Le monde change c’est facile, mais qu’avons-nous encore ?

Pleurer c’est difficile, ça demande pleins d’efforts.

Ça demande.. de s’ouvrir… aux lendemains plus beaux

ça demande d’être institutrice, sans crayons et sans stylo

La tête sous l’eau ce monde, ne sourie pas beaucoup

moi j’aime pas le métro, j’trouve qu’on est trop en dessous,

en dessous des gens qui s’traînent sur du bitume pas joli

avec un style architectural qui n’vaut plus rien,

y’a pas que moi qui l’dit.

Mémé, doit-on s’aimer, en pleine casse du travail ?

Assumer ce qui fait qu’on rit encore quand l’printemps s’taille ?

Non mais c’est quoi ces fous, qui rigolent, qui s’chamaillent ?

On dirait bien qu’elles jouent, à faire comme si c’était pas grave..

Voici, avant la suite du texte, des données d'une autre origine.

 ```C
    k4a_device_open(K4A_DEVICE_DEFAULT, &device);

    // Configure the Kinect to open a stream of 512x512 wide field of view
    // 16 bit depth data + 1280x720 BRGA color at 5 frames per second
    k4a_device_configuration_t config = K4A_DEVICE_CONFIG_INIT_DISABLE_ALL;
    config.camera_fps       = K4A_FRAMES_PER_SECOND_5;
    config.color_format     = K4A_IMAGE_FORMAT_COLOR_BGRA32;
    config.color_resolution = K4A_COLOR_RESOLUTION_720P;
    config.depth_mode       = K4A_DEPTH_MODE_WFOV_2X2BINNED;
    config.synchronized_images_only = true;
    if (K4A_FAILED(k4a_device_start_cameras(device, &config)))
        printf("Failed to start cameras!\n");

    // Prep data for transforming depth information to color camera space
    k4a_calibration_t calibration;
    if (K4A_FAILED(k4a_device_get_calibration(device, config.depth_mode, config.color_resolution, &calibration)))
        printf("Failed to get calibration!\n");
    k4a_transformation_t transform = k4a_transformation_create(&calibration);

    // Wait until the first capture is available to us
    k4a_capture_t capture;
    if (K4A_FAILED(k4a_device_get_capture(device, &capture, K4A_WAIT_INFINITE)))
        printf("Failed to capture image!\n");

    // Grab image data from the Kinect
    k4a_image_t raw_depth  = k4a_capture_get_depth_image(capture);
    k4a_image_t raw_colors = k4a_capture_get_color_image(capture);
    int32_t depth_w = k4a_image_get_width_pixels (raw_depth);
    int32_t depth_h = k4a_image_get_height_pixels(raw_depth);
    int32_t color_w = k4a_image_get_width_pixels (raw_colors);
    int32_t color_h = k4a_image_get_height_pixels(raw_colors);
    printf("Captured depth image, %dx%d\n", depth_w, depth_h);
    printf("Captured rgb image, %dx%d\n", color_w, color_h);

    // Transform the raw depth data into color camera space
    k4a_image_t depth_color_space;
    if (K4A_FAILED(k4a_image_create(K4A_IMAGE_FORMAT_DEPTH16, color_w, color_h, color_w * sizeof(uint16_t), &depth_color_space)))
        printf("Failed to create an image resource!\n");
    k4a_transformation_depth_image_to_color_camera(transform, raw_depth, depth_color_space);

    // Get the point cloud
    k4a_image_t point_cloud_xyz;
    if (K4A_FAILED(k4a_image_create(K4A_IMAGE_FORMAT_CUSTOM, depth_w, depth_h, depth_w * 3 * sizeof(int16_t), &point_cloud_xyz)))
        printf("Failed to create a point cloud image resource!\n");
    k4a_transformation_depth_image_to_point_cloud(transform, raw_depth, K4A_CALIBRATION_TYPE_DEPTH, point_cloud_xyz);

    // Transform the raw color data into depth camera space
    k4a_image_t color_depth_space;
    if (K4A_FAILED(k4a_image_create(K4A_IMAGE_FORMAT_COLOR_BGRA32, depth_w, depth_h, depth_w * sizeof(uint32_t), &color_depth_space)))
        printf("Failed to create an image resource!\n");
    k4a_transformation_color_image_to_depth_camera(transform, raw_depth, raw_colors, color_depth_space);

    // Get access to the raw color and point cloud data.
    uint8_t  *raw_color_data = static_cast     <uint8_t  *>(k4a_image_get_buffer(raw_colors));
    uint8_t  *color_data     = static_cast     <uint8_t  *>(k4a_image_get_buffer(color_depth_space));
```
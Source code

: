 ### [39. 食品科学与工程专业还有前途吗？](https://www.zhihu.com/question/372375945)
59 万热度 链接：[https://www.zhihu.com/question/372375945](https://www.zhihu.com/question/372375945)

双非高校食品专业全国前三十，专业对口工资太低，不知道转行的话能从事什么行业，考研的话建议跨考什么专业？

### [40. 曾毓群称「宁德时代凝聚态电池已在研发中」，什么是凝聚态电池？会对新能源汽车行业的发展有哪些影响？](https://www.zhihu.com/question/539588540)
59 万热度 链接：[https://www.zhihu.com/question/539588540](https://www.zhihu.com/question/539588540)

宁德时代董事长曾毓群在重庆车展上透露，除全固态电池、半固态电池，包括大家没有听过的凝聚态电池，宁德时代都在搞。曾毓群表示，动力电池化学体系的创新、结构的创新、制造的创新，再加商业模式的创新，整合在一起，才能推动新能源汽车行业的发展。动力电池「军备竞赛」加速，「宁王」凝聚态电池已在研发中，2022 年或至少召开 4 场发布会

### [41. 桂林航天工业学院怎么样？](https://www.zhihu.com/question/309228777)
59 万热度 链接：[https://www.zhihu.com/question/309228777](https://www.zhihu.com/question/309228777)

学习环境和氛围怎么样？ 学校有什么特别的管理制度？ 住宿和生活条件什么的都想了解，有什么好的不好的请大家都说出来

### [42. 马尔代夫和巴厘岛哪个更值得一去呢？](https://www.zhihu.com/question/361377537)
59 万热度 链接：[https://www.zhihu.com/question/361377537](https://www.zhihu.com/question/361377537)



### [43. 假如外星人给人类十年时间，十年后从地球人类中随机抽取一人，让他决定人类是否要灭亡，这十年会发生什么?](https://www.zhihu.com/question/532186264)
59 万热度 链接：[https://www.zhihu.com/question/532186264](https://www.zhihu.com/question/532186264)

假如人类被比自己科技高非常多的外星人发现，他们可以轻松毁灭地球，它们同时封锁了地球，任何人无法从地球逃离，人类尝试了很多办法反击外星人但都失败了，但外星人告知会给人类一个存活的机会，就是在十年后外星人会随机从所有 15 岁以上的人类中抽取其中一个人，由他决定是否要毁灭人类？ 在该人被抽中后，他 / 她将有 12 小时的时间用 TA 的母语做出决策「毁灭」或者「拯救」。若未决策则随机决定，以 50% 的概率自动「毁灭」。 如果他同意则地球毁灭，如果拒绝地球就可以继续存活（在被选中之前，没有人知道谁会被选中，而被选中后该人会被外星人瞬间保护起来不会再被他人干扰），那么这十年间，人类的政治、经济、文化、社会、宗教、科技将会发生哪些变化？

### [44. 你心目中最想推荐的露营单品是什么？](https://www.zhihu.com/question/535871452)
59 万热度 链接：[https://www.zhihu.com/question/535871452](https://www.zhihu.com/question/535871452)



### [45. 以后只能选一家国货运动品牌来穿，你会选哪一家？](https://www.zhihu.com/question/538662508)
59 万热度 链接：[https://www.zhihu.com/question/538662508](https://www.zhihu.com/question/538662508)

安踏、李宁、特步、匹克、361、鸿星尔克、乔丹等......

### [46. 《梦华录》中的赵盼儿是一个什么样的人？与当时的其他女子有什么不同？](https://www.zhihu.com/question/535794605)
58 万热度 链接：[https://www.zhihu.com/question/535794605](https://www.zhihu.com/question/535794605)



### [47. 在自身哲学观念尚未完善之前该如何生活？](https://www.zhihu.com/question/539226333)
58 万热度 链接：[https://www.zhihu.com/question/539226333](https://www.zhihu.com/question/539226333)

Peut-être, ne t’a-t-on pas dit, qu’effectivement l’heure est grave.

Peut-être, ne t’a-t-on pas dit, qu’effectivement l’heure est grave.

De surprises et d’amour, de joies et de folies,

juste c’qu’il faut pour « Toujours » faudrait encore parler de Paris

On fait des films d’amour, des films très très jolis

on fait des films d’amour, des films très très jolis

Mais qu’est-ce qu’elle n’a pas l’amoureuse ? Le chant d’tournesol est fait pour elle,

le travail de l’agriculteur, de l’actrice et du conteur, des résistantes et des grévistes,

et des ramasseuses de sel, et ça aussi c’est fait pour elle,

et des tomates jaunes et rouges, qui depuis 92, ne sèchent plus au soleil.

Mais qu’est-ce qu’il n’a pas l’amoureux ? Qui passe à peu près sur toutes les chaînes,

quand c’est pas l’heure des flics, les seuls travailleurs qui en valent la peine,

Mais qu’est-ce qu’ils veulent ces amoureuses ? Qui voudraient bien qu’le monde retarde

juste pour elles, rien qu’pour eux, la nuit, où d’autres triment et taffent ou travaillent

et manger des ptits déj pleins de miel, et des fruits qui n’sont même plus d’saison

du sel, du poivre et d’la moutarde, qui n’est même plus faite à Dijon, qui n’est même plus faite à Dijon.

J’vais remettre ma grand-mère sur la table, qu’aimait pas bien les rencontrer,

ceux dont les idées assassinent, l’idée, que le bonheur est ouvrier.

« Mais surtout, n’oublie pas de trouver les gens beaux. » ad vitam eternam.